- Promotional poster
- Genre: Romance, Mystery, Horror
- Based on: M by Lee Myung-se
- Written by: Seo Yoo-sun
- Directed by: Song Chang-soo
- Starring: Shim Chang-min Moon Ka-young
- Country of origin: South Korea
- Original language: Korean
- No. of episodes: 4

Production
- Production location: Korea
- Running time: Fridays at 23:00 (KST)
- Production companies: SM C&C, CJ E&M

Original release
- Network: Mnet
- Release: 21 February – 14 March 2014

= Mimi (TV series) =

2014 South Korean television series

Mimi is a 2014 South Korean television series starring Shim Chang-min and Moon Ka-young. It aired on cable channel Mnet from February 21 to March 14, 2014, on Fridays at 23:00 for 4 episodes.

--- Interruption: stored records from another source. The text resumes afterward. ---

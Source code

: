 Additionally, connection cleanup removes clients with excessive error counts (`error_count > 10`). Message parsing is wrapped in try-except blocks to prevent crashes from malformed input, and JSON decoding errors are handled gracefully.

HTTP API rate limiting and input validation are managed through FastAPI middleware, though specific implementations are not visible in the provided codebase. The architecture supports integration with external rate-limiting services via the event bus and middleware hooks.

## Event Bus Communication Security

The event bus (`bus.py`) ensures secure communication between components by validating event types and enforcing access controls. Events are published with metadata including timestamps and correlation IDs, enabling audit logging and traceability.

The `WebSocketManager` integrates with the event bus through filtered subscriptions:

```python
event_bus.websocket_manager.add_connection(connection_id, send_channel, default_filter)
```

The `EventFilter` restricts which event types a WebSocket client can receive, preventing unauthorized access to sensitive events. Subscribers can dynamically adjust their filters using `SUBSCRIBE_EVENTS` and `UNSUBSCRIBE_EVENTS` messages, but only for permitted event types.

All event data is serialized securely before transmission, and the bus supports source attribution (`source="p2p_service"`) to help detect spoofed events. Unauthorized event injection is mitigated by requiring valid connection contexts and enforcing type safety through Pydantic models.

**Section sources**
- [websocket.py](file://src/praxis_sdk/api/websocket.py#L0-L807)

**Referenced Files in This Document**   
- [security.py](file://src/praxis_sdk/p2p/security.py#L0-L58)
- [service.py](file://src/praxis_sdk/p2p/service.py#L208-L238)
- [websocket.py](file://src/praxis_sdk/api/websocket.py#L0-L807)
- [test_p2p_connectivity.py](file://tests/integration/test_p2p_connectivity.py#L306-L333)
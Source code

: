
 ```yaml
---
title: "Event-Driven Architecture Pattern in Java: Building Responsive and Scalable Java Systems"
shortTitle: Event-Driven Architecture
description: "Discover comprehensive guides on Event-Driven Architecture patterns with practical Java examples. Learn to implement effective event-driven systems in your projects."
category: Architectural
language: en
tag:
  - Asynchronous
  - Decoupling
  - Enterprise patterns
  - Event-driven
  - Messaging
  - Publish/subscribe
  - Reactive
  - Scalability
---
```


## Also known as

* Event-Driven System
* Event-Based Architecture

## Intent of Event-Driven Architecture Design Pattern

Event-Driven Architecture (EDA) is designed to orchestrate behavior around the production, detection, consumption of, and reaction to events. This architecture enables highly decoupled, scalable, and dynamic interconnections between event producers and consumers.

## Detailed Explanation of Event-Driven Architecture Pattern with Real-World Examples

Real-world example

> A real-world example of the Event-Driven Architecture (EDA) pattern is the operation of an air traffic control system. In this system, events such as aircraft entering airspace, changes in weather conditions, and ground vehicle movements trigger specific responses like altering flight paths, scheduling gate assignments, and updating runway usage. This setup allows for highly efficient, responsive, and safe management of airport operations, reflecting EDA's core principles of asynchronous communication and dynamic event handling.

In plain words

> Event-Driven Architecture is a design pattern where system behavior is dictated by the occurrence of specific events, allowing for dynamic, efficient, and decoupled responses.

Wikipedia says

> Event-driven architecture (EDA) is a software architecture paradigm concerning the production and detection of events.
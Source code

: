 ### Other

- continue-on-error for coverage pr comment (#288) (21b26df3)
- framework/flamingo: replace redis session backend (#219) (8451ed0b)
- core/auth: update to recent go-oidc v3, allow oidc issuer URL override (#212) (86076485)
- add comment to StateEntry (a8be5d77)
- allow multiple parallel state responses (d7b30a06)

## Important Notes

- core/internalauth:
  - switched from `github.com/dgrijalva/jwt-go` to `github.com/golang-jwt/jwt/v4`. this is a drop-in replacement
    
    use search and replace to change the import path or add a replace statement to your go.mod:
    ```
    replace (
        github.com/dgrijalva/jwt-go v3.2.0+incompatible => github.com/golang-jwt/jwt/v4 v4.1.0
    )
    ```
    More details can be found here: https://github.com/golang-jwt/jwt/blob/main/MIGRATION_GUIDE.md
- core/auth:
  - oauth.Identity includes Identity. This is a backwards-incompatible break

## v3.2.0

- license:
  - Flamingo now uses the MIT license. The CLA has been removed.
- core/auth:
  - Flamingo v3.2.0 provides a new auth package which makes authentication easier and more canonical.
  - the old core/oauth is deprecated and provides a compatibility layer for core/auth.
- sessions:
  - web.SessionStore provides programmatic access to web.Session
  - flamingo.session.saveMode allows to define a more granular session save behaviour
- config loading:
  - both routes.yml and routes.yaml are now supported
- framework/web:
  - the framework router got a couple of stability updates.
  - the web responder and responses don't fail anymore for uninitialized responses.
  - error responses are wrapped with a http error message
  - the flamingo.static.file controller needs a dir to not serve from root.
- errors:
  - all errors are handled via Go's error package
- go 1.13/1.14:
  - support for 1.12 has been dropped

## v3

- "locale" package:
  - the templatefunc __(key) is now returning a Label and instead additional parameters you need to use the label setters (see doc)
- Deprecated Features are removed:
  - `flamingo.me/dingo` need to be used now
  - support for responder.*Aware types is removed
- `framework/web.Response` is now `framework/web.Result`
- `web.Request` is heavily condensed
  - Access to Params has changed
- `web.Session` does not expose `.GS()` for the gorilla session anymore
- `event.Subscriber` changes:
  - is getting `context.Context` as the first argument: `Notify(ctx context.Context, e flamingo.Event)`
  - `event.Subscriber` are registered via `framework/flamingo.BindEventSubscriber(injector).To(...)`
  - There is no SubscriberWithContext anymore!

The horror/mystery/romance drama is inspired by the 2007 Lee Myung-se film M.

==Plot==
Min-woo is a 28-year-old introverted writer of webtoons who has partial memory loss. One day, he finds a memo on his desk calendar, and because of it, writes a new webtoon titled December 8, which becomes an instant hit. But as the webtoon gets even more popular, Min-woo feels pressure from work and begins to suffer from severe headaches. He strives to recover his lost memories from the time he was an 18-year-old high school student, especially those of his first love, Mimi, as he unravels their mysterious fate.

==Cast==
- Shim Chang-min as Han Min-woo
- Moon Ga-young as Mimi
- Shin Hyun-been as Jang Eun-hye
- Jung Ji-soon as team leader of manhwa department
- Yoon Da-kyung as Min-woo's mother
- Go Won as Min-woo's homeroom teacher
- Choi Young-soo as Sung-woo
- Kim Joon-goo as punishment soldier
- Lee Yeon-kyung as Mimi's aunt
- Byun Baek-hyun as Umbrella man

==Soundtrack==
The official theme of the series, Because I Love You, was performed by Wendy (Son Seung-wan) who later would debut in now-popular girl-group Red Velvet along other SM rookies, Kang Seulgi and Bae Joohyun (Irene).

==International broadcast==
It aired in Thailand on PPTV beginning March 15, 2015, dubbed as Patitin Rak Raek Pob. ("ปฏิทินรักแรกพบ", literally: Love at First Sight Calendar).